---------- Input ----------
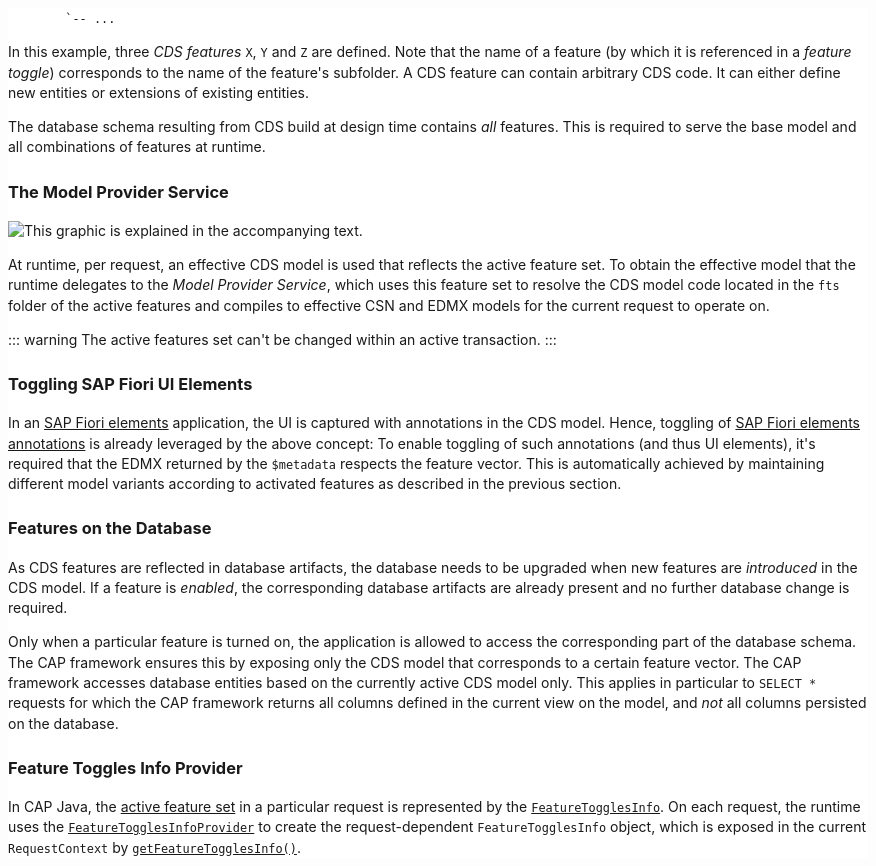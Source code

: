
 ```txt
        `-- ...
```

In this example, three _CDS features_ `X`, `Y` and `Z` are defined. Note that the name of a feature (by which it is referenced in a _feature toggle_) corresponds to the name of the feature's subfolder. A CDS feature can contain arbitrary CDS code. It can either define new entities or extensions of existing entities.

The database schema resulting from CDS build at design time contains *all* features. This is required to serve the base model and all combinations of features at runtime.

### The Model Provider Service

![This graphic is explained in the accompanying text.](../assets/feature-toggles.drawio.svg)

At runtime, per request, an effective CDS model is used that reflects the active feature set. To obtain the effective model that the runtime delegates to the *Model Provider Service*, which uses this feature set to resolve the CDS model code located in the `fts` folder of the active features and compiles to effective CSN and EDMX models for the current request to operate on.

::: warning
The active features set can't be changed within an active transaction.
:::

### Toggling SAP Fiori UI Elements

In an [SAP Fiori elements](https://experience.sap.com/fiori-design-web/smart-templates/) application, the UI is captured with annotations in the CDS model. Hence, toggling of [SAP Fiori elements annotations](../advanced/fiori#what-are-sap-fiori-annotations) is already leveraged by the above concept: To enable toggling of such annotations (and thus UI elements), it's required that the EDMX returned by the `$metadata` respects the feature vector. This is automatically achieved by maintaining different model variants according to activated features as described in the previous section.

### Features on the Database

As CDS features are reflected in database artifacts, the database needs to be upgraded when new features are _introduced_ in the CDS model. If a feature is _enabled_, the corresponding database artifacts are already present and no further database change is required.

Only when a particular feature is turned on, the application is allowed to access the corresponding part of the database schema. The CAP framework ensures this by exposing only the CDS model that corresponds to a certain feature vector. The CAP framework accesses database entities based on the currently active CDS model only. This applies in particular to `SELECT *` requests for which the CAP framework returns all columns defined in the current view on the model, and *not* all columns persisted on the database.

### Feature Toggles Info Provider

In CAP Java, the [active feature set](#feature-toggles-and-active-feature-set) in a particular request is represented by the [`FeatureTogglesInfo`](https://javadoc.io/doc/com.sap.cds/cds-services-api/latest/com/sap/cds/services/request/FeatureTogglesInfo.html). On each request, the runtime uses the [`FeatureTogglesInfoProvider`](https://javadoc.io/doc/com.sap.cds/cds-services-api/latest/com/sap/cds/services/request/FeatureTogglesInfoProvider.html) to create the request-dependent `FeatureTogglesInfo` object, which is exposed in the current `RequestContext` by [`getFeatureTogglesInfo()`](https://www.javadoc.io/doc/com.sap.cds/cds-services-api/latest/com/sap/cds/services/request/RequestContext.html#getFeatureTogglesInfo--).
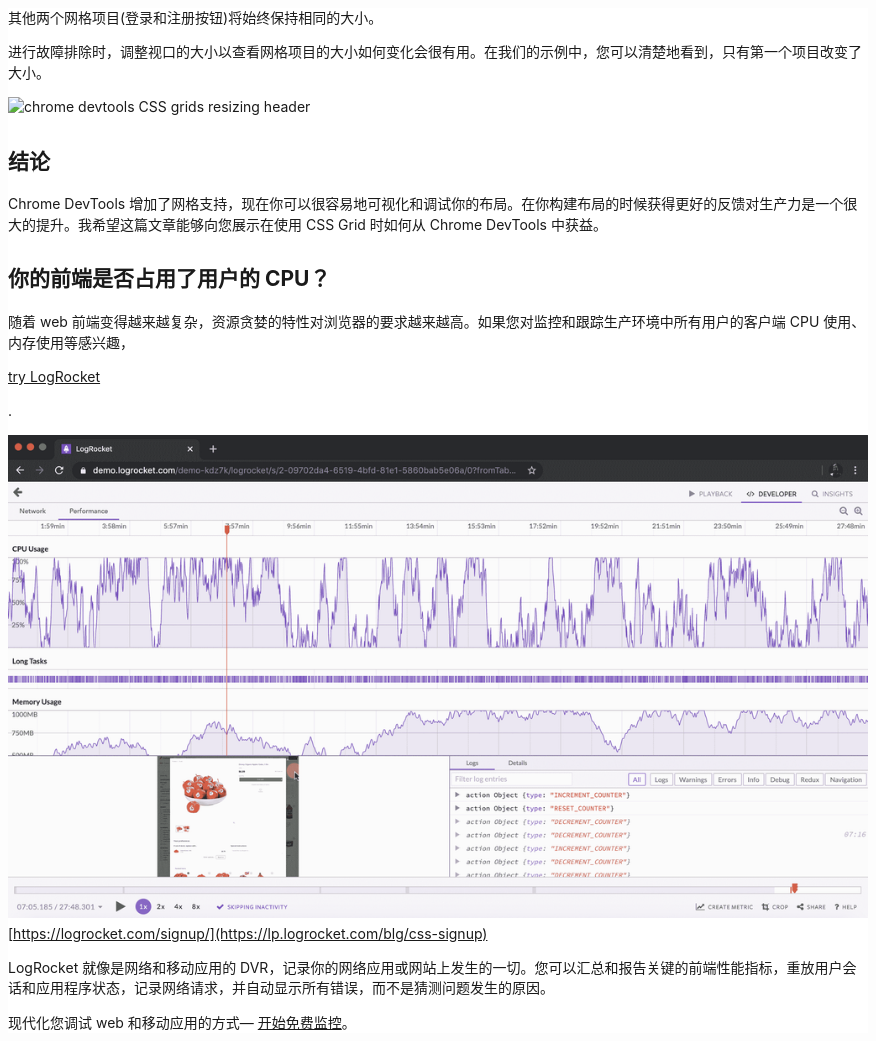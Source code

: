 其他两个网格项目(登录和注册按钮)将始终保持相同的大小。

进行故障排除时，调整视口的大小以查看网格项目的大小如何变化会很有用。在我们的示例中，您可以清楚地看到，只有第一个项目改变了大小。

![chrome devtools CSS grids resizing header](img/3fc9f65750eebfec13a561e1990382bd.png)

## 结论

Chrome DevTools 增加了网格支持，现在你可以很容易地可视化和调试你的布局。在你构建布局的时候获得更好的反馈对生产力是一个很大的提升。我希望这篇文章能够向您展示在使用 CSS Grid 时如何从 Chrome DevTools 中获益。

## 你的前端是否占用了用户的 CPU？

随着 web 前端变得越来越复杂，资源贪婪的特性对浏览器的要求越来越高。如果您对监控和跟踪生产环境中所有用户的客户端 CPU 使用、内存使用等感兴趣，

[try LogRocket](https://lp.logrocket.com/blg/css-signup)

.

[![LogRocket Dashboard Free Trial Banner](img/dacb06c713aec161ffeaffae5bd048cd.png)](https://lp.logrocket.com/blg/css-signup)[https://logrocket.com/signup/](https://lp.logrocket.com/blg/css-signup)

LogRocket 就像是网络和移动应用的 DVR，记录你的网络应用或网站上发生的一切。您可以汇总和报告关键的前端性能指标，重放用户会话和应用程序状态，记录网络请求，并自动显示所有错误，而不是猜测问题发生的原因。

现代化您调试 web 和移动应用的方式— [开始免费监控](https://lp.logrocket.com/blg/css-signup)。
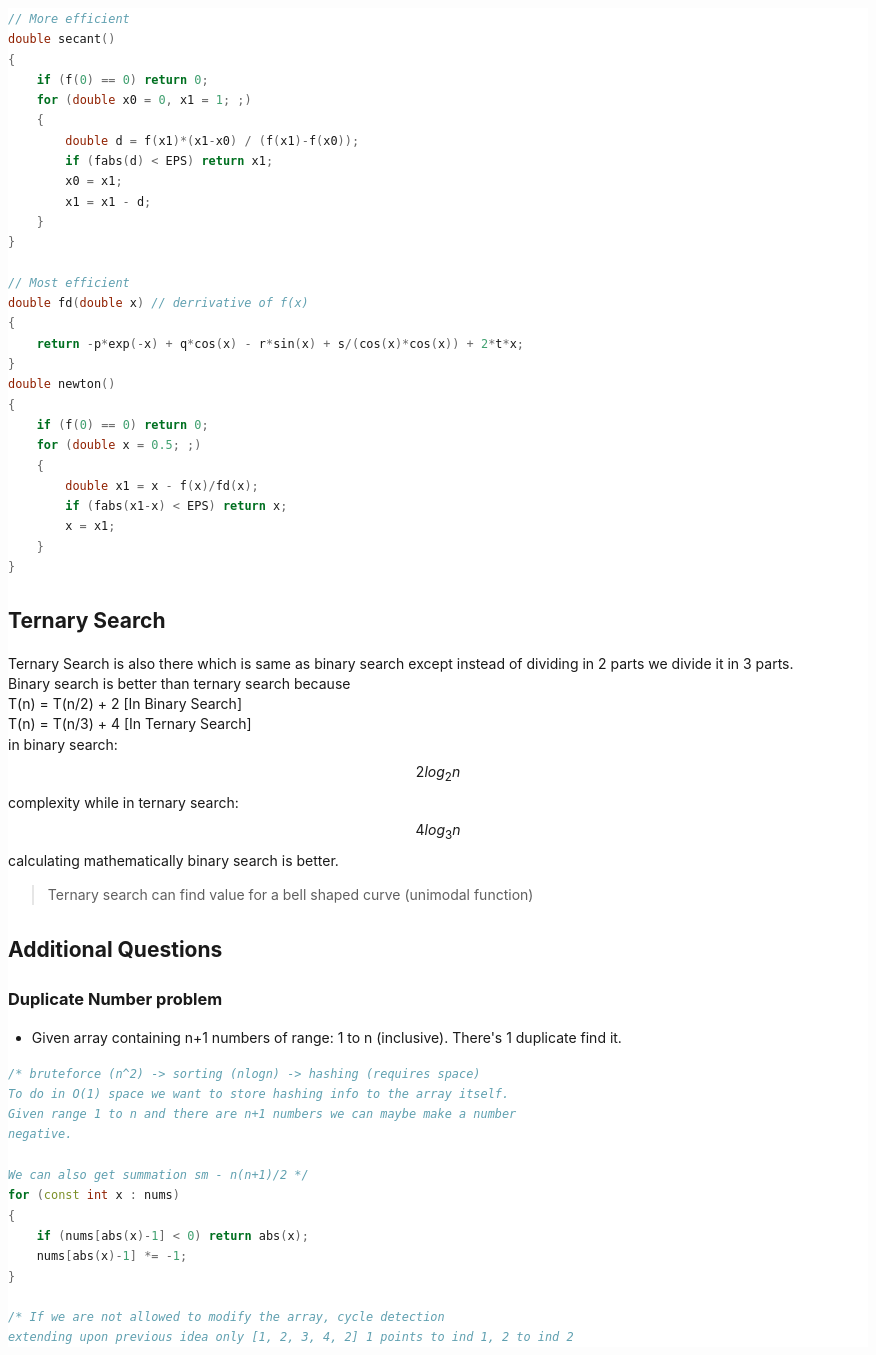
 ```cpp
// More efficient
double secant()
{
    if (f(0) == 0) return 0;
    for (double x0 = 0, x1 = 1; ;)
    {
        double d = f(x1)*(x1-x0) / (f(x1)-f(x0));
        if (fabs(d) < EPS) return x1;
        x0 = x1;
        x1 = x1 - d;
    }
}

// Most efficient
double fd(double x) // derrivative of f(x)
{
    return -p*exp(-x) + q*cos(x) - r*sin(x) + s/(cos(x)*cos(x)) + 2*t*x;
}
double newton()
{
    if (f(0) == 0) return 0;
    for (double x = 0.5; ;)
    {
        double x1 = x - f(x)/fd(x);
        if (fabs(x1-x) < EPS) return x;
        x = x1;
    }
}
```

## Ternary Search

Ternary Search is also there which is same as binary search except instead of dividing in 2 parts we divide it in 3 parts.  
Binary search is better than ternary search because   
 T\(n\) = T\(n/2\) + 2 \[In Binary Search\]  
 T\(n\) = T\(n/3\) + 4 \[In Ternary Search\]  
 in binary search: $$2log_2n$$ complexity while in ternary search:$$4log_3n$$ calculating mathematically binary search is better.

> Ternary search can find value for a bell shaped curve \(unimodal function\)

## Additional Questions

### Duplicate Number problem

* Given array containing n+1 numbers of range: 1 to n \(inclusive\). There's 1 duplicate find it.

```cpp
/* bruteforce (n^2) -> sorting (nlogn) -> hashing (requires space)
To do in O(1) space we want to store hashing info to the array itself.
Given range 1 to n and there are n+1 numbers we can maybe make a number
negative.

We can also get summation sm - n(n+1)/2 */
for (const int x : nums)
{
    if (nums[abs(x)-1] < 0) return abs(x);
    nums[abs(x)-1] *= -1;
}

/* If we are not allowed to modify the array, cycle detection
extending upon previous idea only [1, 2, 3, 4, 2] 1 points to ind 1, 2 to ind 2
```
----------
▸ Task:
Working from the records above, write out verbatim only the lines from the line containing "The active features set" through the line containing "Only when a".

▸ Task answer:
The active features set can't be changed within an active transaction.
:::

### Toggling SAP Fiori UI Elements

In an [SAP Fiori elements](https://experience.sap.com/fiori-design-web/smart-templates/) application, the UI is captured with annotations in the CDS model. Hence, toggling of [SAP Fiori elements annotations](../advanced/fiori#what-are-sap-fiori-annotations) is already leveraged by the above concept: To enable toggling of such annotations (and thus UI elements), it's required that the EDMX returned by the `$metadata` respects the feature vector. This is automatically achieved by maintaining different model variants according to activated features as described in the previous section.

### Features on the Database

As CDS features are reflected in database artifacts, the database needs to be upgraded when new features are _introduced_ in the CDS model. If a feature is _enabled_, the corresponding database artifacts are already present and no further database change is required.

Only when a particular feature is turned on, the application is allowed to access the corresponding part of the database schema. The CAP framework ensures this by exposing only the CDS model that corresponds to a certain feature vector. The CAP framework accesses database entities based on the currently active CDS model only. This applies in particular to `SELECT *` requests for which the CAP framework returns all columns defined in the current view on the model, and *not* all columns persisted on the database.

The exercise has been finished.